= Roland Seiffarth =

German conductor

Roland Seiffarth (born 1940 in Drebach) is a German opera conductor.

He studied at the University of Music and Theatre Leipzig and was engaged in 1963 as Solo repetitor, later as Kapellmeister at the Leipzig Opera. He made his conducting debut here in 1967. He subsequently conducted around thirty works of the repertoire such as Aida, Turandot, Porgy and Bess and West Side Story and also conducted his own rehearsals at the opera house, among others La traviata, Die Fledermaus, La pietra del paragone by Gioachino Rossini. From 1978 to 2007, Seiffarth was music director and Chief conductor at the Musikalische Komödie in Leipzig.
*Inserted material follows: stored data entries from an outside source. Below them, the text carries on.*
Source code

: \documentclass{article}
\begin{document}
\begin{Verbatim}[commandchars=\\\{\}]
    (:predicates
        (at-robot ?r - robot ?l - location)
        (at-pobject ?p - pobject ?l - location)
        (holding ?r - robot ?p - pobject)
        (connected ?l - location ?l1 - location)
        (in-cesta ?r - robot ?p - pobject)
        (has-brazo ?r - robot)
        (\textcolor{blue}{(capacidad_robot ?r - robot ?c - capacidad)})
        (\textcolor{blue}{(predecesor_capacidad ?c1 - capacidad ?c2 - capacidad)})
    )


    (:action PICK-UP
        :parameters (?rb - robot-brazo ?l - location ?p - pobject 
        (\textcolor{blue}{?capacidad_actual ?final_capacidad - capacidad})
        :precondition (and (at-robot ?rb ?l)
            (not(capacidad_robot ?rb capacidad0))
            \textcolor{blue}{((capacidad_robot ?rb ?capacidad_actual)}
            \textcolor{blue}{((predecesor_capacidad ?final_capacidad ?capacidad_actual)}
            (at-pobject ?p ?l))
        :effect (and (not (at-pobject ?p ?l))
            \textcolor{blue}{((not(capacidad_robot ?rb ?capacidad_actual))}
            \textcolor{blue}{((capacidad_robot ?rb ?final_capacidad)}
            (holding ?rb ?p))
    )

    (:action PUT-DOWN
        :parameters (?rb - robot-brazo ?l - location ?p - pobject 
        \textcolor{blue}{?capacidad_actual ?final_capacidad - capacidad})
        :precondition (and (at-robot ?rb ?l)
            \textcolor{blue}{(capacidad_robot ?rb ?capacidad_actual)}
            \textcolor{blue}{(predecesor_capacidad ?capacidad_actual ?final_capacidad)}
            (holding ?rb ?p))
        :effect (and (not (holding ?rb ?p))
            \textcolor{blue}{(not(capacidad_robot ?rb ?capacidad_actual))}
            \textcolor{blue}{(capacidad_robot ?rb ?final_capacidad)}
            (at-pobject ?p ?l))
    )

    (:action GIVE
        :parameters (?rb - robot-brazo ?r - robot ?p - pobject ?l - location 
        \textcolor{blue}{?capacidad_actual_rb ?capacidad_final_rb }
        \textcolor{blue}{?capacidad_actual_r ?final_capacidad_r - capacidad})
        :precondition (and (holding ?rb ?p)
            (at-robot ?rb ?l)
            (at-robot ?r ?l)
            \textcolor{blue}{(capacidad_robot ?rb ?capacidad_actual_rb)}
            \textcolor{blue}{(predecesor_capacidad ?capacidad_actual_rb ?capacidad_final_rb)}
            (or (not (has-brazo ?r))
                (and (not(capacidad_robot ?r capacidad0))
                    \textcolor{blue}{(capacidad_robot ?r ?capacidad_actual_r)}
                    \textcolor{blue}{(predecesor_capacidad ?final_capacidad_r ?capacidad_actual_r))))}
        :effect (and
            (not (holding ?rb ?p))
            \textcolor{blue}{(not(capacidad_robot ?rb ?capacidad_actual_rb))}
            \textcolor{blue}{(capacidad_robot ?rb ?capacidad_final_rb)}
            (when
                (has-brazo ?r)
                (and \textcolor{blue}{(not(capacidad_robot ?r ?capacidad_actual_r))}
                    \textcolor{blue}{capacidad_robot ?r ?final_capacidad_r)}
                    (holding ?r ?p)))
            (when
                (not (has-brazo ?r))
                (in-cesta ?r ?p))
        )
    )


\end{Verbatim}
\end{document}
Since 2007, he has been Honorary conductor of the Orchestra of the Musikalische Komödie.

Numerous guest conducting engagements have taken him beyond Leipzig, to the Semperoper, the Berlin State Opera, the Metropol Theatre Berlin, the Staatstheater am Gärtnerplatz, and at the Staatsoperette Dresden and at the Staatsschauspiel Dresden. From 1991 to 1996, he was a permanent guest conductor at the Graz Opera and since 1996 he has been a regular guest conductor at the Bern Theatre. Seiffarth conducted numerous opera and operetta galas with international stars, was for several years the conductor of the annual benefit gala with José Carreras for the José Carreras Leukaemia Foundation and is a holder of the Kunstpreis der Stadt Leipzig. He has rendered special services to the cultivation of the stage works of Robert Stolz and Franz Lehár as well as outstanding services to young musicians by directing the Young Conductors Operetta Workshop.